The larger emphasis in Earth Day embraces practices beyond individual action, and it’s not just about environmental preservation with no recurring economic benefit.
A recent major article in The Washington Post described the progress and remaining perils in rebuilding the forest lands of the eastern U.S. – the first forests decimated by the bad practices of the colonies and the young American nation from the mid-1600s to the beginning of the 20th century.
Massive reforestation is one of the signal advances in resource management during the past century, and it has both environmental and economic benefits.
Mississippi, like almost all states whose canopy of trees was virtually ubiquitous at the time of European settlement, has regrown its forests, carefully documenting with scientific practice and management, a renewable resource that is reliably profitable.
Since 1948, in a time of population growth and economic expansion, Mississippi has increased its forest cover and forest land percentage. In 2006, Mississippi had 19.54 million acres of forests, compared to 16.51 million in 1948. More than 65 percent of our state’s surface is covered in trees, most of which are environmentally positive.
Northeast Mississippi’s counties, in the main, fall into the category of 50-75 percent forestation, with Tippah and Benton counties at 75 percent. Only Lee and Union counties are in the 25 percent category, measured by the Mississippi Forestry Commission and the Mississippi Forestry Association.

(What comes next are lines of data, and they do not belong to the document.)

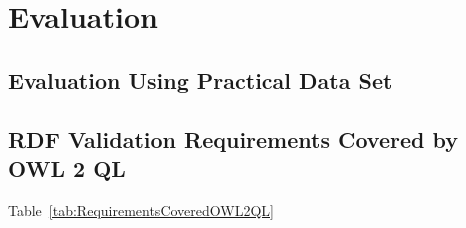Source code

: \documentclass{llncs}
\begin{document}
\section{Evaluation}



\subsection{Evaluation Using Practical Data Set}



\subsection{RDF Validation Requirements Covered by OWL 2 QL}

Table~\ref{tab:RequirementsCoveredOWL2QL}
\end{document}

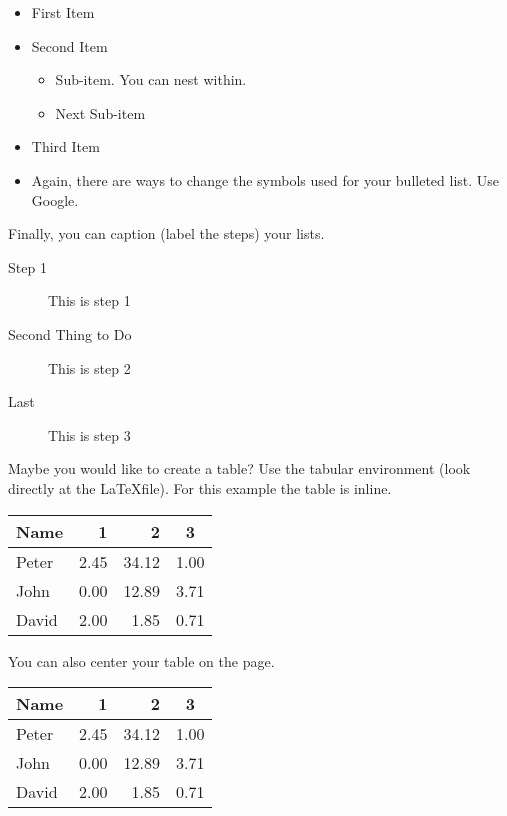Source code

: \documentclass[12pt]{article}
\theoremstyle{definition}
\begin{document}
\begin{itemize} %

\item First Item
\item Second Item
           \begin{itemize}
		\item Sub-item. You can nest within.
		\item Next Sub-item \eighthnote \uranus %
	\end{itemize}
	
\item Third Item
		
\item Again, there are ways to change the symbols used for your bulleted list. Use Google.

\end{itemize}
Finally, you can caption (label the steps) your lists.
\begin{description} %
\item[Step 1] This is step 1 %
\item[Second Thing to Do] This is step 2
\item[Last] This is step 3
\end{description}

Maybe you would like to create a table?  Use the tabular environment (look directly at the \LaTeX \thinspace file). For this example the table is inline.
\begin{tabular}{| l | r | r | c |}
\hline
Name &1 &2 &3 \\ \hline
Peter & 2.45 & 34.12 & 1.00 \\ \hline
John & 0.00 & 12.89 & 3.71 \\ \hline
David & 2.00 & 1.85 & 0.71 \\ \hline
\end{tabular}
You can also center your table on the page.
\begin{center}
\begin{tabular}{| l | r | r | c |}
\hline
Name &1 &2 &3 \\ \hline
Peter & 2.45 & 34.12 & 1.00 \\ \hline
John & 0.00 & 12.89 & 3.71 \\ \hline
David & 2.00 & 1.85 & 0.71 \\ \hline
\end{tabular}
\end{center}
\end{document}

In the most practical environmental terms, reforestation can reduce atmospheric carbon dioxide by as much as 20 percent in the U.S., a NASA research project concluded, in addition to its function as a filter for water, air and soil.
In economic terms, forests are the base resource for at least $1 billion generated in Mississippi’s economy every year (14 consecutive years in 2006) and employing about 18,000 people directly and about 100,000 others in related wood-products industries and businesses selling forest-based products.
Mississippi’s forestry history included periods when land stripped of trees dominated landscapes, and erosion was uncontrolled, but those trends have been reversed.
The importance of forests starts with one tree: According to the U.S. Forest Service, a tree generates $31,250 worth of oxygen, provides $62,000 worth of air pollution control, and recycles $37,500 worth of water, and controls $31,250 worth of soil erosion over a 50-year life span.